**Records**
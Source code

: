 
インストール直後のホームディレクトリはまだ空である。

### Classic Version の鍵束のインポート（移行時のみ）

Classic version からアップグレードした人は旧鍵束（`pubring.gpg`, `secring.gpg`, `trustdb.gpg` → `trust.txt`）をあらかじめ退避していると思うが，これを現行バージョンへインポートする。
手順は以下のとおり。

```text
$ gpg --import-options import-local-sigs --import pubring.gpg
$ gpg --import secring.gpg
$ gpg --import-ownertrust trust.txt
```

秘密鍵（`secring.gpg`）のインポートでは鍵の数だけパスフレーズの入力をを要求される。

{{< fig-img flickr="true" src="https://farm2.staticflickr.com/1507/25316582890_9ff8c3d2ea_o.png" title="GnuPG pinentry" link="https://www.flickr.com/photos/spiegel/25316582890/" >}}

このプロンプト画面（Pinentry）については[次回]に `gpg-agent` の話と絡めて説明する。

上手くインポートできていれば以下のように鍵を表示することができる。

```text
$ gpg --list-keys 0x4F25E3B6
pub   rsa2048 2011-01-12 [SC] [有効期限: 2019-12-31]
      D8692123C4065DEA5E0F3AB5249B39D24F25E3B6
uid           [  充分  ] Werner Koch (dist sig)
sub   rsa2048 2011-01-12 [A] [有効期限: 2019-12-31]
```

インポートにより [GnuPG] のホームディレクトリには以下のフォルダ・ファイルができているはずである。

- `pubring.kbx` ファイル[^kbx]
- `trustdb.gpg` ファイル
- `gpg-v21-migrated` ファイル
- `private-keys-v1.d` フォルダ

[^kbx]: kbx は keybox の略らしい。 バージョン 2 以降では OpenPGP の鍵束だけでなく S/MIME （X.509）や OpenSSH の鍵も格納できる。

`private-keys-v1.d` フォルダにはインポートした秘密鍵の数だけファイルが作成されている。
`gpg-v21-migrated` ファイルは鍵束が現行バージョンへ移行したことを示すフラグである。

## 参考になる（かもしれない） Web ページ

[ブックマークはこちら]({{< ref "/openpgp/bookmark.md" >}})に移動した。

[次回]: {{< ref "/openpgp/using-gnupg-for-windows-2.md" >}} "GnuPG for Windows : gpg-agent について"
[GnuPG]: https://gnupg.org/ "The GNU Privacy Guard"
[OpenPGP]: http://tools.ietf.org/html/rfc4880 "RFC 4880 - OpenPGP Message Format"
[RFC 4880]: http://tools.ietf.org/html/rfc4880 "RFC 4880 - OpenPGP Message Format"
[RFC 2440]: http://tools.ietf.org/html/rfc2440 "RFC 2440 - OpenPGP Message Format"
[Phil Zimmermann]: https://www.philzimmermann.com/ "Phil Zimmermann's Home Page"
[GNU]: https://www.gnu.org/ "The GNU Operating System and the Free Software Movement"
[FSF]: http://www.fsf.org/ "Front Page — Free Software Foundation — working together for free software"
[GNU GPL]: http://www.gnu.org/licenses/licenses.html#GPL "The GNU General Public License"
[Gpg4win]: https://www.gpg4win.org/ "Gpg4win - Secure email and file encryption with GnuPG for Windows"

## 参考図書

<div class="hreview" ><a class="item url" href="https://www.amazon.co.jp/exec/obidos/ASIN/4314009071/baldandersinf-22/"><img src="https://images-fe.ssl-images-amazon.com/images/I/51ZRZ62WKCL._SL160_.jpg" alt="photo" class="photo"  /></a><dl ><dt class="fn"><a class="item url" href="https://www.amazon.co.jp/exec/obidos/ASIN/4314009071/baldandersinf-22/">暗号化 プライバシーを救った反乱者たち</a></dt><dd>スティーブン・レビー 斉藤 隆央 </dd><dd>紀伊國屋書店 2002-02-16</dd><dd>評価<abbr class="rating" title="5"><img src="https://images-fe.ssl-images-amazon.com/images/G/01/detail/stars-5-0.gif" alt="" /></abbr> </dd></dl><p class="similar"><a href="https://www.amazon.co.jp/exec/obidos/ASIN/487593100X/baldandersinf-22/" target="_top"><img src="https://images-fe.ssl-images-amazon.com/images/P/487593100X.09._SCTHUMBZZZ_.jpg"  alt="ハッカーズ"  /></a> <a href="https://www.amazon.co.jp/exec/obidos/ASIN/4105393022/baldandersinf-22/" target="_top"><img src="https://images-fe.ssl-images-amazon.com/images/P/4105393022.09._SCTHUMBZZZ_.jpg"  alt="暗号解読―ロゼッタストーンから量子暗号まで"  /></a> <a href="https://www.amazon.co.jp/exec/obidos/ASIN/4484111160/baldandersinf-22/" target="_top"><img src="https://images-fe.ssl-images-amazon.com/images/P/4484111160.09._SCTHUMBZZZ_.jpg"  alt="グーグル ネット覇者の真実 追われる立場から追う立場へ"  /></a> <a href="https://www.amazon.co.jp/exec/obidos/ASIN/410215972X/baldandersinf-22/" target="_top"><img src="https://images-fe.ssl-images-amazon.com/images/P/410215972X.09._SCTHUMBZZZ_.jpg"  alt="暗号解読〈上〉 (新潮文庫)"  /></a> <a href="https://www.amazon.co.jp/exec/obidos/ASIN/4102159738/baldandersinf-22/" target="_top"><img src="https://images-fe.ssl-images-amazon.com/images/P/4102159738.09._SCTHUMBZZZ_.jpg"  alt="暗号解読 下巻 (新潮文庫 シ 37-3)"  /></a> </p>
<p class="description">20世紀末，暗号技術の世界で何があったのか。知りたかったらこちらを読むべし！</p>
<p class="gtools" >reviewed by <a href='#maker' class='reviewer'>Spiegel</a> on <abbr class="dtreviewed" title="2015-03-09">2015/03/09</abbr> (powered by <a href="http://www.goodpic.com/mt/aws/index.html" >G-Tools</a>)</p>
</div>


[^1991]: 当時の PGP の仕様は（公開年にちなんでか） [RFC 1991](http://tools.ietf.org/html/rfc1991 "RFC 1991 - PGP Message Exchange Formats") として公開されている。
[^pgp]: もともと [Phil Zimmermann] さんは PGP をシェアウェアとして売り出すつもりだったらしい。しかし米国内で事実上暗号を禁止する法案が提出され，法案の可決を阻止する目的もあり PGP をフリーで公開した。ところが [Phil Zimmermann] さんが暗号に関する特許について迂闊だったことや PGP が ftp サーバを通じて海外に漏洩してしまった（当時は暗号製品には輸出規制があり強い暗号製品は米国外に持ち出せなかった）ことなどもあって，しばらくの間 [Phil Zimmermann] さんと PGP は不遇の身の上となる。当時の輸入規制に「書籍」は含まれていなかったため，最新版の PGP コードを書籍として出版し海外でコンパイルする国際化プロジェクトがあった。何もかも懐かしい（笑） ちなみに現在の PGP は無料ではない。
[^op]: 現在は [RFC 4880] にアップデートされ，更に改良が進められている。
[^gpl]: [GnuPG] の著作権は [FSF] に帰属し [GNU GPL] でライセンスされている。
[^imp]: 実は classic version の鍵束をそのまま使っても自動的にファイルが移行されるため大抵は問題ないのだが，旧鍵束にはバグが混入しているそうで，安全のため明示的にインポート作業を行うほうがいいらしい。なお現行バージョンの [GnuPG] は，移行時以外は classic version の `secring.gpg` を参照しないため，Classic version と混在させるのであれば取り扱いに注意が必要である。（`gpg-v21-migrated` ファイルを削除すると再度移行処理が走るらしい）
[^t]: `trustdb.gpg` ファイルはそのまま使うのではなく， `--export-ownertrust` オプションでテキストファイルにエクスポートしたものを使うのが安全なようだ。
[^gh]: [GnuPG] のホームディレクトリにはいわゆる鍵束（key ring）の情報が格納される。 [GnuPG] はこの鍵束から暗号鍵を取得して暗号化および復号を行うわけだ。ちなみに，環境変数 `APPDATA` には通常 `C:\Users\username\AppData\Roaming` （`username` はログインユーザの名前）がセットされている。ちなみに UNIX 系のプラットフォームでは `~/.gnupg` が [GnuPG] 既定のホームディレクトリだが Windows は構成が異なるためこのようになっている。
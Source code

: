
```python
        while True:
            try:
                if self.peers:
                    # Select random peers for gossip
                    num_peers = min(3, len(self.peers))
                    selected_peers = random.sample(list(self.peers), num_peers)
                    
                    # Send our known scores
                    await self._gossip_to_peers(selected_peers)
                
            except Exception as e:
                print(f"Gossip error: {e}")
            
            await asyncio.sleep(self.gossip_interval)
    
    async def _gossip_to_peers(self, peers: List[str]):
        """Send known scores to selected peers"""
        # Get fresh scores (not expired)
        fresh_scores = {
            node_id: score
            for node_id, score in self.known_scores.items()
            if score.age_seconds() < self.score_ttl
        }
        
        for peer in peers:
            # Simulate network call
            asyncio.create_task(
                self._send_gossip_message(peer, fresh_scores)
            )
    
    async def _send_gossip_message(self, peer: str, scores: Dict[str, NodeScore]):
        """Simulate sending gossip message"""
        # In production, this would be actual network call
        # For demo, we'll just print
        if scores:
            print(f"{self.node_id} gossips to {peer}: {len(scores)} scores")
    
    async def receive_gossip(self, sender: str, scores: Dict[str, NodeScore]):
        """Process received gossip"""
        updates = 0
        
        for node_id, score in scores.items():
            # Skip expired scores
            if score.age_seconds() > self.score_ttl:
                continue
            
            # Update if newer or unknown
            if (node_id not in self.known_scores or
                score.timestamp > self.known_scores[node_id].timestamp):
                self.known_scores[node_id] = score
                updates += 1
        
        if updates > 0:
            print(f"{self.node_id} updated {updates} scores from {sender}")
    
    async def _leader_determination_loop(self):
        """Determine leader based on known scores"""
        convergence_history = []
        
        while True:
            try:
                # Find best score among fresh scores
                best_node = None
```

**Goal of the exercise**
The reply should consist solely of the lines of the data, exact, from the opening line through the line with "GNU Operating System", inclusive.

**Response to the task**
Source code

: 
インストール直後のホームディレクトリはまだ空である。

### Classic Version の鍵束のインポート（移行時のみ）

Classic version からアップグレードした人は旧鍵束（`pubring.gpg`, `secring.gpg`, `trustdb.gpg` → `trust.txt`）をあらかじめ退避していると思うが，これを現行バージョンへインポートする。
手順は以下のとおり。

```text
$ gpg --import-options import-local-sigs --import pubring.gpg
$ gpg --import secring.gpg
$ gpg --import-ownertrust trust.txt
```

秘密鍵（`secring.gpg`）のインポートでは鍵の数だけパスフレーズの入力をを要求される。

{{< fig-img flickr="true" src="https://farm2.staticflickr.com/1507/25316582890_9ff8c3d2ea_o.png" title="GnuPG pinentry" link="https://www.flickr.com/photos/spiegel/25316582890/" >}}

このプロンプト画面（Pinentry）については[次回]に `gpg-agent` の話と絡めて説明する。

上手くインポートできていれば以下のように鍵を表示することができる。

```text
$ gpg --list-keys 0x4F25E3B6
pub   rsa2048 2011-01-12 [SC] [有効期限: 2019-12-31]
      D8692123C4065DEA5E0F3AB5249B39D24F25E3B6
uid           [  充分  ] Werner Koch (dist sig)
sub   rsa2048 2011-01-12 [A] [有効期限: 2019-12-31]
```

インポートにより [GnuPG] のホームディレクトリには以下のフォルダ・ファイルができているはずである。

- `pubring.kbx` ファイル[^kbx]
- `trustdb.gpg` ファイル
- `gpg-v21-migrated` ファイル
- `private-keys-v1.d` フォルダ

[^kbx]: kbx は keybox の略らしい。 バージョン 2 以降では OpenPGP の鍵束だけでなく S/MIME （X.509）や OpenSSH の鍵も格納できる。

`private-keys-v1.d` フォルダにはインポートした秘密鍵の数だけファイルが作成されている。
`gpg-v21-migrated` ファイルは鍵束が現行バージョンへ移行したことを示すフラグである。

## 参考になる（かもしれない） Web ページ

[ブックマークはこちら]({{< ref "/openpgp/bookmark.md" >}})に移動した。

[次回]: {{< ref "/openpgp/using-gnupg-for-windows-2.md" >}} "GnuPG for Windows : gpg-agent について"
[GnuPG]: https://gnupg.org/ "The GNU Privacy Guard"
[OpenPGP]: http://tools.ietf.org/html/rfc4880 "RFC 4880 - OpenPGP Message Format"
[RFC 4880]: http://tools.ietf.org/html/rfc4880 "RFC 4880 - OpenPGP Message Format"
[RFC 2440]: http://tools.ietf.org/html/rfc2440 "RFC 2440 - OpenPGP Message Format"
[Phil Zimmermann]: https://www.philzimmermann.com/ "Phil Zimmermann's Home Page"
[GNU]: https://www.gnu.org/ "The GNU Operating System and the Free Software Movement"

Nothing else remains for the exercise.